The Cheapside Hoard: London’s Lost Jewels


©Museum of London

On the 18th June 1912, little over a month after the sinking of the “Titanic” a startling discovery was made by labourers demolishing three dilapidated buildings in the City of London, just a few doors west of Bow Bells. Whilst they demolished buildings which had been built after those destroyed by the Great Fire of London in 1666, some six feet below the brickwork they literally struck gold as they unearthed a stash of earth covered treasures, now known as the Cheapside Hoard. The hoard included; gold, jewels, rock-crystal dishes, carved gem figures, cameos, enamelled chains, clasps, bodkins, badges, buttons, beads, an exquisite perfume bottle and an emerald watch. They could not have known it at the time, but this was the stock-in-trade of a 17th-century jeweller which had been lying undisturbed for 300 years. The circumstances under which it was buried are still unknown.

The demolition workers took no time in taking their discovery to George F Lawrence, known as Stony Jack, an antique dealer, collector, pawn-broker and museum librarian. Over the years Stony Jack had befriended London’s labourers, encouraging them to bring him any finds. The workmen turned up at Stony Jacks Wandsworth shop with sacks containing great lumps covered with mud glinting with promise. Once he had sorted and washed everything, revealing its full splendour, he realised he was looking at a treasure of extraordinary beauty and monumental historical importance, one of the most significant finds to come from London’s soil and rubble. Stony Jack knew this collection belonged in a museum, and he thought of at once the newly established London Museum.

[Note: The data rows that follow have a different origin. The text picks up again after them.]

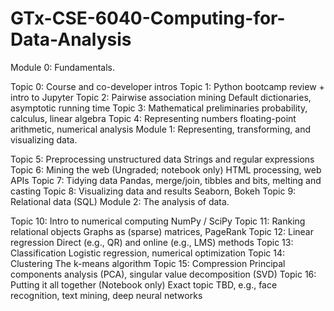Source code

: # GTx-CSE-6040-Computing-for-Data-Analysis
Module 0: Fundamentals.

Topic 0: Course and co-developer intros
Topic 1: Python bootcamp review + intro to Jupyter
Topic 2: Pairwise association mining
Default dictionaries, asymptotic running time
Topic 3: Mathematical preliminaries
probability, calculus, linear algebra
Topic 4: Representing numbers
floating-point arithmetic, numerical analysis
Module 1: Representing, transforming, and visualizing data.

Topic 5: Preprocessing unstructured data
Strings and regular expressions
Topic 6: Mining the web
(Ungraded; notebook only) HTML processing, web APIs
Topic 7: Tidying data
Pandas, merge/join, tibbles and bits, melting and casting
Topic 8: Visualizing data and results
Seaborn, Bokeh
Topic 9: Relational data (SQL)
Module 2: The analysis of data.

Topic 10: Intro to numerical computing
NumPy / SciPy
Topic 11: Ranking relational objects
Graphs as (sparse) matrices, PageRank
Topic 12: Linear regression
Direct (e.g., QR) and online (e.g., LMS) methods
Topic 13: Classification
Logistic regression, numerical optimization
Topic 14: Clustering
The k-means algorithm
Topic 15: Compression
Principal components analysis (PCA), singular value decomposition (SVD)
Topic 16: Putting it all together
(Notebook only) Exact topic TBD, e.g., face recognition, text mining, deep neural networks
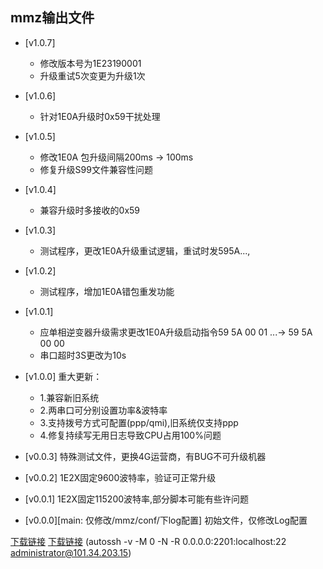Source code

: ## mmz输出文件

* [v1.0.7]
    * 修改版本号为1E23190001
    * 升级重试5次变更为升级1次
* [v1.0.6]
    * 针对1E0A升级时0x59干扰处理
* [v1.0.5]
    * 修改1E0A 包升级间隔200ms -> 100ms
    * 修复升级S99文件兼容性问题
* [v1.0.4]
    * 兼容升级时多接收的0x59
* [v1.0.3]
    * 测试程序，更改1E0A升级重试逻辑，重试时发595A...,

* [v1.0.2]
    * 测试程序，增加1E0A错包重发功能
* [v1.0.1]
    * 应单相逆变器升级需求更改1E0A升级启动指令59 5A 00 01 ...-> 59 5A 00 00 
    * 串口超时3S更改为10s
* [v1.0.0]
    重大更新：
    * 1.兼容新旧系统
    * 2.两串口可分别设置功率&波特率
    * 3.支持拨号方式可配置(ppp/qmi),旧系统仅支持ppp
    * 4.修复持续写无用日志导致CPU占用100%问题

* [v0.0.3]
    特殊测试文件，更换4G运营商，有BUG不可升级机器
* [v0.0.2]
    1E2X固定9600波特率，验证可正常升级
* [v0.0.1]
    1E2X固定115200波特率,部分脚本可能有些许问题
* [v0.0.0][main: 仅修改/mmz/conf/下log配置]
    初始文件，仅修改Log配置

[下载链接](https://github.com/lyct-01/mmz2out/releases)
[下载链接](https://github.com/lyct-01/mmz2out/tags)
(autossh -v -M 0 -N -R 0.0.0.0:2201:localhost:22 administrator@101.34.203.15)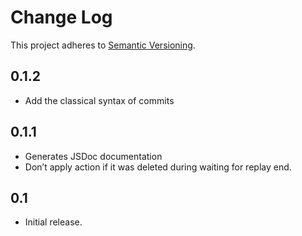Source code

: # Change Log
This project adheres to [Semantic Versioning](http://semver.org/).

## 0.1.2
* Add the classical syntax of commits

## 0.1.1
* Generates JSDoc documentation
* Don’t apply action if it was deleted during waiting for replay end.

## 0.1
* Initial release.
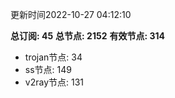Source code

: 更新时间2022-10-27 04:12:10

**总订阅: 45**
**总节点: 2152**
**有效节点: 314**
- trojan节点: 34
- ss节点: 149
- v2ray节点: 131
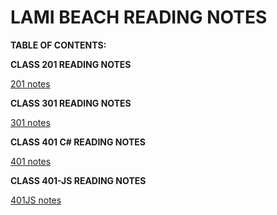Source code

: # LAMI BEACH READING NOTES





**TABLE OF CONTENTS:**


**CLASS 201 READING NOTES**  

[201 notes](../201/twoohone.html)


**CLASS 301 READING NOTES**

[301 notes](../301/threeohone.html)


**CLASS 401 C# READING NOTES**

[401 notes](../401/fourohone.html)


**CLASS 401-JS READING NOTES**

[401JS notes](../401JS/fourohoneJS.html)






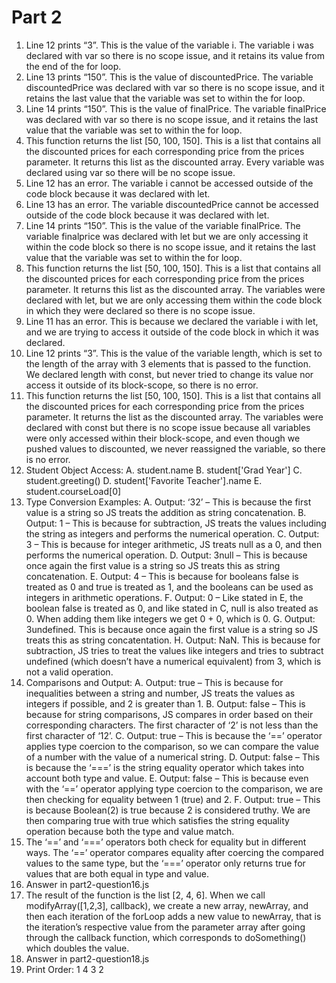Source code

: # Part 2

1. Line 12 prints “3”. This is the value of the variable i. The variable i was declared with var so there is no scope issue, and it retains its value from the end of the for loop.
2. Line 13 prints “150”. This is the value of discountedPrice. The variable discountedPrice was declared with var so there is no scope issue, and it retains the last value that the variable was set to within the for loop.
3. Line 14 prints “150”. This is the value of finalPrice. The variable finalPrice was declared with var so there is no scope issue, and it retains the last value that the variable was set to within the for loop.
4. This function returns the list [50, 100, 150]. This is a list that contains all the discounted prices for each corresponding price from the prices parameter. It returns this list as the discounted array. Every variable was declared using var so there will be no scope issue.
5. Line 12 has an error. The variable i cannot be accessed outside of the code block because it was declared with let.
6. Line 13 has an error. The variable discountedPrice cannot be accessed outside of the code block because it was declared with let.
7. Line 14 prints “150”. This is the value of the variable finalPrice. The variable finalprice was declared with let but we are only accessing it within the code block so there is no scope issue, and it retains the last value that the variable was set to within the for loop.
8. This function returns the list [50, 100, 150]. This is a list that contains all the discounted prices for each corresponding price from the prices parameter. It returns this list as the discounted array. The variables were declared with let, but we are only accessing them within the code block in which they were declared so there is no scope issue.
9. Line 11 has an error. This is because we declared the variable i with let, and we are trying to access it outside of the code block in which it was declared.
10. Line 12 prints “3”. This is the value of the variable length, which is set to the length of the array with 3 elements that is passed to the function. We declared length with const, but never tried to change its value nor access it outside of its block-scope, so there is no error.
11. This function returns the list [50, 100, 150]. This is a list that contains all the discounted prices for each corresponding price from the prices parameter. It returns the list as the discounted array. The variables were declared with const but there is no scope issue because all variables were only accessed within their block-scope, and even though we pushed values to discounted, we never reassigned the variable, so there is no error.
12. Student Object Access:
    A. student.name
    B. student['Grad Year']
    C. student.greeting()
    D. student['Favorite Teacher'].name
    E. student.courseLoad[0]
13. Type Conversion Examples:
    A. Output: ‘32’ – This is because the first value is a string so JS treats the addition as string concatenation.
    B. Output: 1 – This is because for subtraction, JS treats the values including the string as integers and performs the numerical operation.
    C. Output: 3 – This is because for integer arithmetic, JS treats null as a 0, and then performs the numerical operation.
    D. Output: 3null – This is because once again the first value is a string so JS treats this as string concatenation.
    E. Output: 4 – This is because for booleans false is treated as 0 and true is treated as 1, and the booleans can be used as integers in arithmetic operations.
    F. Output: 0 – Like stated in E, the boolean false is treated as 0, and like stated in C, null is also treated as 0. When adding them like integers we get 0 + 0, which is 0.
    G. Output: 3undefined. This is because once again the first value is a string so JS treats this as string concatentation.
    H. Output: NaN. This is because for subtraction, JS tries to treat the values like integers and tries to subtract undefined (which doesn’t have a numerical equivalent) from 3, which is not a valid operation.
14. Comparisons and Output:
    A. Output: true – This is because for inequalities between a string and number, JS treats the values as integers if possible, and 2 is greater than 1.
    B. Output: false – This is because for string comparisons, JS compares in order based on their corresponding characters. The first character of ‘2’ is not less than the first character of ‘12’.
    C. Output: true – This is because the ‘==’ operator applies type coercion to the comparison, so we can compare the value of a number with the value of a numerical string.
    D. Output: false – This is because the ‘===’ is the string equality operator which takes into account both type and value.
    E. Output: false – This is because even with the ‘==’ operator applying type coercion to the comparison, we are then checking for equality between 1 (true) and 2.
    F. Output: true – This is because Boolean(2) is true because 2 is considered truthy. We are then comparing true with true which satisfies the string equality operation because both the type and value match.
15. The ‘==’ and ‘===’ operators both check for equality but in different ways. The ‘==’ operator compares equality after coercing the compared values to the same type, but the ‘===’ operator only returns true for values that are both equal in type and value.
16. Answer in part2-question16.js
17. The result of the function is the list [2, 4, 6]. When we call modifyArray([1,2,3], callback), we create a new array, newArray, and then each iteration of the forLoop adds a new value to newArray, that is the iteration’s respective value from the parameter array after going through the callback function, which corresponds to doSomething() which doubles the value.
18. Answer in part2-question18.js
19. Print Order:
    1
    4
    3
    2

The London Museum as it was known at the time was situated next door to St James Palace. Within two days of the discovery, the museum had a hushed meeting with Stony and their trustees where they decided to keep the find secret until the hoard was officially acquired by the London Museum. The workmen who had discovered these treasures, for which they were handsomely rewarded, were too remained anonymous. Many visited the London Museum and the press went wild, but the display also sparked controversy over the rules of treasure trove, kindling intense rivalry among museums and academics. Questions were asked at the highest levels about the issue of ownership, yet the ruling by the Treasury (on behalf of the Crown) that had granted the Hoard to the London Museum stood. Over the years experts have never been able to piece together why such a treasure had been left forgotten, or by whom it had once belonged. They have however been able to date within a few years of when the hoard had been buried. An overlooked intaglio has recently given a vital clue in dating the world’s finest collection of Elizabethan and Early Stuart jewellery. Blazoned with the heraldic badge of William Howard, the first and only Viscount Stafford, (1612-1680), new research has shown the 10mm x 8mm oval intaglio to be the latest datable item in the Hoard. Viscount Stafford was granted a peerage in 1640, a year or two before the Catholic peer had to flee persecution in Britain. The dating of this stone was a coup, yet it poses questions. Why was it in the jeweller’s shop? Perhaps for repair, or for setting into a signet ring, or perhaps it had been sold by the Stafford family before they left England. This alongside recent excavations at the site of discovery built over now by number One New Change that shows clear evidence of damage caused by the Great Fire of London in 1666 has seen the Museum of London accurately date the burial of the Hoard for the first time. Dated between 1640, when Stafford was granted the peerage and before 1666, when the Great Fire of London ravaged the city.